À l’issue des 18 mois d’intervention, les chercheurs n’ont pas observé de différence significative de volume ou de perfusion du cortex cingulaire ou de l’insula chez le groupe pratiquant la méditation par rapport aux groupes contrôles.

« Le fait qu’aucune différence anatomique n’ait été observée entre ces deux groupes pourrait indiquer que, si la méditation peut modifier le volume de cerveaux plus jeunes et plus plastiques, 18 mois d’entraînement à la méditation ne sont pas suffisants pour modifier les effets du vieillissement, analyse Gaël Chételat. Par ailleurs, si les résultats de mesure du volume sont strictement négatifs, ceux de la perfusion montrent une tendance en faveur de la méditation qu’il pourrait être intéressant d’explorer sur un temps d’intervention plus long et/ou avec un échantillon de population plus important », précise la chercheuse.

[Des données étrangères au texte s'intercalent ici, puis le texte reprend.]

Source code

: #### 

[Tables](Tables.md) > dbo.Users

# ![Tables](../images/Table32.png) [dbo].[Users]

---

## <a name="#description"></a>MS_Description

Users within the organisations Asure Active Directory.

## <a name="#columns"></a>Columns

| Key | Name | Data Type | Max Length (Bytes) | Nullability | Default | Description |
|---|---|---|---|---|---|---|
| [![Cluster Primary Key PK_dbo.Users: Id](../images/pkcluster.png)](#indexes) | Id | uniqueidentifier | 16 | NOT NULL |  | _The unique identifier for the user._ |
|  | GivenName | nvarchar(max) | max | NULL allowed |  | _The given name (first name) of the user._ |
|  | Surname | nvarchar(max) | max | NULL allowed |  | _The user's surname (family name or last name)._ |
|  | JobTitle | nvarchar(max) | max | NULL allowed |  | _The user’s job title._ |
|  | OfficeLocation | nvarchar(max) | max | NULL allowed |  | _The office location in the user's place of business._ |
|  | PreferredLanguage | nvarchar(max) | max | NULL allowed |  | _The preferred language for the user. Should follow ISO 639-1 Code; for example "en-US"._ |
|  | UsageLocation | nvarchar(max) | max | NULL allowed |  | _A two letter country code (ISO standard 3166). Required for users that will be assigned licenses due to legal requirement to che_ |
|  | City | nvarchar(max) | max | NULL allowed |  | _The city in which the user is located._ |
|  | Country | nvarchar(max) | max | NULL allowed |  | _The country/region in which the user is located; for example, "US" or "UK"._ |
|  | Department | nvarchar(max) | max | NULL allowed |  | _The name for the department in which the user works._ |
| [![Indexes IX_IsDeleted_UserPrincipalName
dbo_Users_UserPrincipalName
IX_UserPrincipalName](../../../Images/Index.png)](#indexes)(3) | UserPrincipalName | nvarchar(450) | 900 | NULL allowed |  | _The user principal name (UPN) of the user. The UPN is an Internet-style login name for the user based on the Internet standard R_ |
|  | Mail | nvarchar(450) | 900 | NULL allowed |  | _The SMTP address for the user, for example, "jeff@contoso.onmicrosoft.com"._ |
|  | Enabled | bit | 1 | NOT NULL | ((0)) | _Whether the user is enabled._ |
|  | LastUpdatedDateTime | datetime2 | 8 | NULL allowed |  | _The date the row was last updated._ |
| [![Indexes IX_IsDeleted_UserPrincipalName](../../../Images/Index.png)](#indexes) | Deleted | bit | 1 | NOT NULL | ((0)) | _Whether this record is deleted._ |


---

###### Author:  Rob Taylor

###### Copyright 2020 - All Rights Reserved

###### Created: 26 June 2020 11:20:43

L’équipe de recherche a par conséquent mis en place un suivi sur 4 ans des participants à cet essai, pour analyser les éventuels effets à long terme.

À l’inverse, des différences significatives ont été observées sur des mesures comportementales entre le groupe de méditation et celui d’apprentissage de l’anglais, avec une meilleure régulation de l’attention et des capacités socio-émotionnelles chez les participants au groupe de méditation.

« La pratique de la méditation montre ici son réel bénéfice sur la santé mentale des personnes âgées, avec une amélioration significative de paramètres propres au bien-être et à l’épanouissement, mais aussi au maintien des capacités attentionnelles et socio-émotionnelles rapportées par les participants », ajoute Antoine Lutz, responsable de l’axe Méditation de l’étude.

Des mesures et analyses plus spécifiques vont être conduites au sein de l’essai Age-Well pour améliorer la compréhension de ces mécanismes. Elles pourraient permettre de déterminer les mesures les plus sensibles à la pratique de la méditation et d’étudier les mécanismes de ses effets.